> DESCRIPTION OF THE TASK
Wherever the line with "accepts nil to" sits in the listing below, transcribe from it up to and including the line with "expression in Ruby-2.7", exactly, and leave the remaining lines out.

> EXERCISE DATA
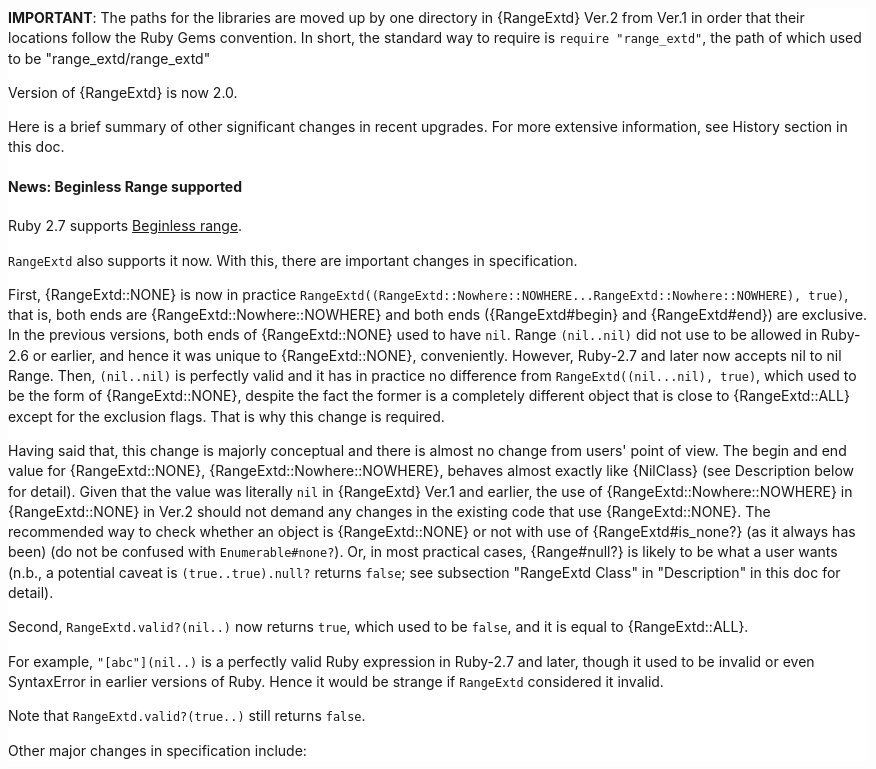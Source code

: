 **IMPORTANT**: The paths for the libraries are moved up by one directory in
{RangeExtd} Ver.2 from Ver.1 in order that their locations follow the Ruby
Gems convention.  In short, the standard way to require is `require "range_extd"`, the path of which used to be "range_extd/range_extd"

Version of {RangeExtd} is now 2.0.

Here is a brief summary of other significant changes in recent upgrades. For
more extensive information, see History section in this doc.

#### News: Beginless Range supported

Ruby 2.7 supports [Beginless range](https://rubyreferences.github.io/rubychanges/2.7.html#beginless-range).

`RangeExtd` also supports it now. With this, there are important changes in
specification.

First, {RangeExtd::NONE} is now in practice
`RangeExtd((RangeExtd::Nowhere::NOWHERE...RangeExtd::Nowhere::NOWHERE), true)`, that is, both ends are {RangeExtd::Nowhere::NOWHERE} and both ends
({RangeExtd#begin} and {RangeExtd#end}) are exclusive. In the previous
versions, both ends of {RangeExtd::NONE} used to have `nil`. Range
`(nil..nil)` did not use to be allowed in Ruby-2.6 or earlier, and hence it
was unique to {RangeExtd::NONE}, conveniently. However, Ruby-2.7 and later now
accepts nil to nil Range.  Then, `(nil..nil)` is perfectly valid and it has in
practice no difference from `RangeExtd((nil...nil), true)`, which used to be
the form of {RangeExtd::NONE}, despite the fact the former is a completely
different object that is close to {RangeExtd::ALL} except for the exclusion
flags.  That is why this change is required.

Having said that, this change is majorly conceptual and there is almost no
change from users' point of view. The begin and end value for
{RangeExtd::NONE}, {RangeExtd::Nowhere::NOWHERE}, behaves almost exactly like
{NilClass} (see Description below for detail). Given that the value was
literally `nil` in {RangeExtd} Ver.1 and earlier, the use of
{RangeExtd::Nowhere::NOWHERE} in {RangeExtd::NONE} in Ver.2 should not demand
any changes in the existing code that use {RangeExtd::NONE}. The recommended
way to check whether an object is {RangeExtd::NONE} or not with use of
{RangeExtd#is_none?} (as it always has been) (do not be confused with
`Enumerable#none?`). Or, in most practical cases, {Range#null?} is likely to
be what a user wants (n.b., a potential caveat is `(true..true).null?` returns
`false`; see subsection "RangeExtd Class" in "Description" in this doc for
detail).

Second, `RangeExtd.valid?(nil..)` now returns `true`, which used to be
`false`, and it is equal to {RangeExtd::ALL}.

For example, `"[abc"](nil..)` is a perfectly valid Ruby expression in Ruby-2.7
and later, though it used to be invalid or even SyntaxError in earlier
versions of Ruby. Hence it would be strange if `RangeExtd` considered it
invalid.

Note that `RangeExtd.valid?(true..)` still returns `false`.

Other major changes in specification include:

---

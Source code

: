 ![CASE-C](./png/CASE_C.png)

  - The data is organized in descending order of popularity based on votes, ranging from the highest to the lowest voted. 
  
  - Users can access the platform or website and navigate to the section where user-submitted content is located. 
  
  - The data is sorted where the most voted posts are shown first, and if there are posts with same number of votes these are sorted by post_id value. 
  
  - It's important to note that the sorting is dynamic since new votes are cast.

--

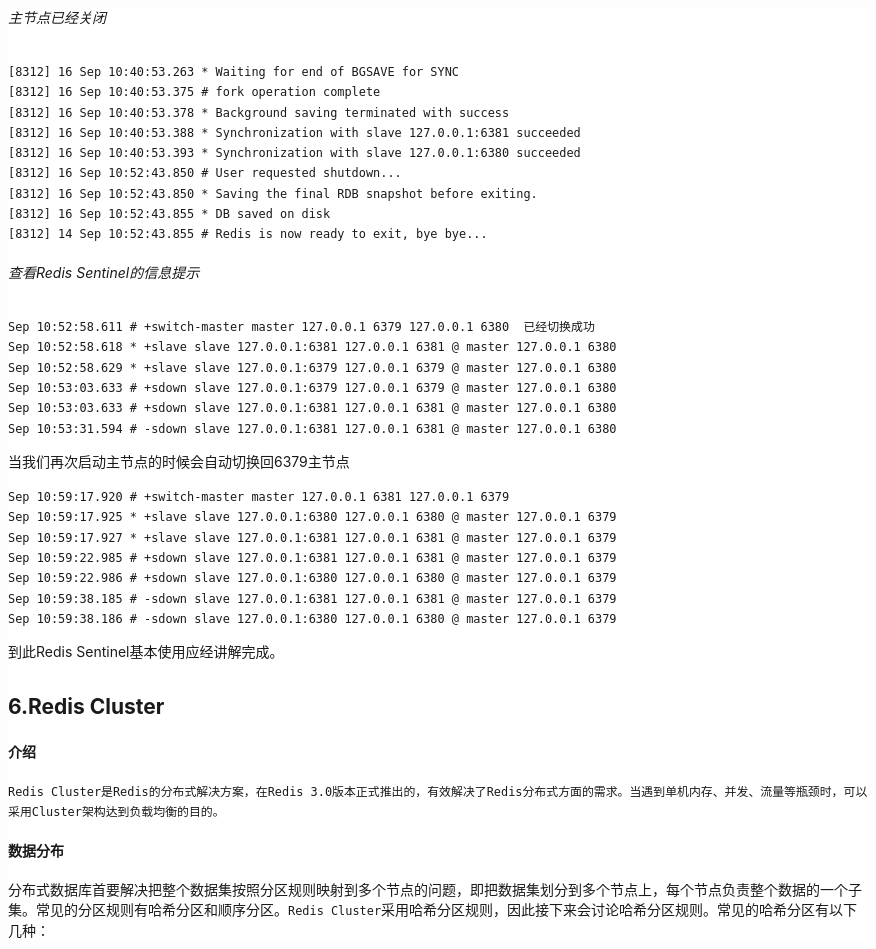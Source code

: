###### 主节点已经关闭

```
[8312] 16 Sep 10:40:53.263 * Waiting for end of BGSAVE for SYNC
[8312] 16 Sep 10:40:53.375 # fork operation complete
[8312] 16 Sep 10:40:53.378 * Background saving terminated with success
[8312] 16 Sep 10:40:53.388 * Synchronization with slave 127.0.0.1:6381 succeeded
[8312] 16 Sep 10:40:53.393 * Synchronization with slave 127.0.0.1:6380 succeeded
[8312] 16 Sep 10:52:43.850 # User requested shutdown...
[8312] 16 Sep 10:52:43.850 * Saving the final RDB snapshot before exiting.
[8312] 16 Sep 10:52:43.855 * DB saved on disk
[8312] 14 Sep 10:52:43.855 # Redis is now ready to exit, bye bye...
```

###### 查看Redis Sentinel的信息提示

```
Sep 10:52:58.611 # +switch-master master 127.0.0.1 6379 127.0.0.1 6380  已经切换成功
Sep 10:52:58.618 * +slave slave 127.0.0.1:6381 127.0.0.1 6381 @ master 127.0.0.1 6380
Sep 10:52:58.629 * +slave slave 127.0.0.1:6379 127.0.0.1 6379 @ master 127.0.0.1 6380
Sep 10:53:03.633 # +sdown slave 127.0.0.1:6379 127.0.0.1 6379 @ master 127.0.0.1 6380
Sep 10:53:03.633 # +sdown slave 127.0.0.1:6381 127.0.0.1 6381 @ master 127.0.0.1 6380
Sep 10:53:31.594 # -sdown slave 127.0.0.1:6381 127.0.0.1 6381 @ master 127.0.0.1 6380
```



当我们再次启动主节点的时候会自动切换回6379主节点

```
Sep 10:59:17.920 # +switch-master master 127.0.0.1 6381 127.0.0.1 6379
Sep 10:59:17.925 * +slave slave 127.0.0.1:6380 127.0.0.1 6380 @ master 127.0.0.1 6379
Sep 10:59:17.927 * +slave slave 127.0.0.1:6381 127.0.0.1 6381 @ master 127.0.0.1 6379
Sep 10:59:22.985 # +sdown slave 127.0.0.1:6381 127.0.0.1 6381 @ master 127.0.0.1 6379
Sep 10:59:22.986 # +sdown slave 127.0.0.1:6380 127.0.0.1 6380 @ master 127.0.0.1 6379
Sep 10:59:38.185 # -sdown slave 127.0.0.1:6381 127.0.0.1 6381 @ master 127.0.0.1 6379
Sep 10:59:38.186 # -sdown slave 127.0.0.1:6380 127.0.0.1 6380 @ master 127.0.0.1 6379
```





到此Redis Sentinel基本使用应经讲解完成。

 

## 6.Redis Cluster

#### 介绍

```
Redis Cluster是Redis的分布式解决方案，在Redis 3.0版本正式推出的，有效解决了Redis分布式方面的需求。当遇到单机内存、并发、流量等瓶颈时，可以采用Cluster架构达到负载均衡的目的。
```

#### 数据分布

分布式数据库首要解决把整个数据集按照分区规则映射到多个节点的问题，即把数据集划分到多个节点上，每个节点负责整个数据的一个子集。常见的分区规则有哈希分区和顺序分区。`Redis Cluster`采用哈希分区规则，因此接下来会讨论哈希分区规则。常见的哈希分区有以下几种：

> ANSWER TO THE EXERCISE
accepts nil to nil Range.  Then, `(nil..nil)` is perfectly valid and it has in
practice no difference from `RangeExtd((nil...nil), true)`, which used to be
the form of {RangeExtd::NONE}, despite the fact the former is a completely
different object that is close to {RangeExtd::ALL} except for the exclusion
flags.  That is why this change is required.

Having said that, this change is majorly conceptual and there is almost no
change from users' point of view. The begin and end value for
{RangeExtd::NONE}, {RangeExtd::Nowhere::NOWHERE}, behaves almost exactly like
{NilClass} (see Description below for detail). Given that the value was
literally `nil` in {RangeExtd} Ver.1 and earlier, the use of
{RangeExtd::Nowhere::NOWHERE} in {RangeExtd::NONE} in Ver.2 should not demand
any changes in the existing code that use {RangeExtd::NONE}. The recommended
way to check whether an object is {RangeExtd::NONE} or not with use of
{RangeExtd#is_none?} (as it always has been) (do not be confused with
`Enumerable#none?`). Or, in most practical cases, {Range#null?} is likely to
be what a user wants (n.b., a potential caveat is `(true..true).null?` returns
`false`; see subsection "RangeExtd Class" in "Description" in this doc for
detail).

Second, `RangeExtd.valid?(nil..)` now returns `true`, which used to be
`false`, and it is equal to {RangeExtd::ALL}.

For example, `"[abc"](nil..)` is a perfectly valid Ruby expression in Ruby-2.7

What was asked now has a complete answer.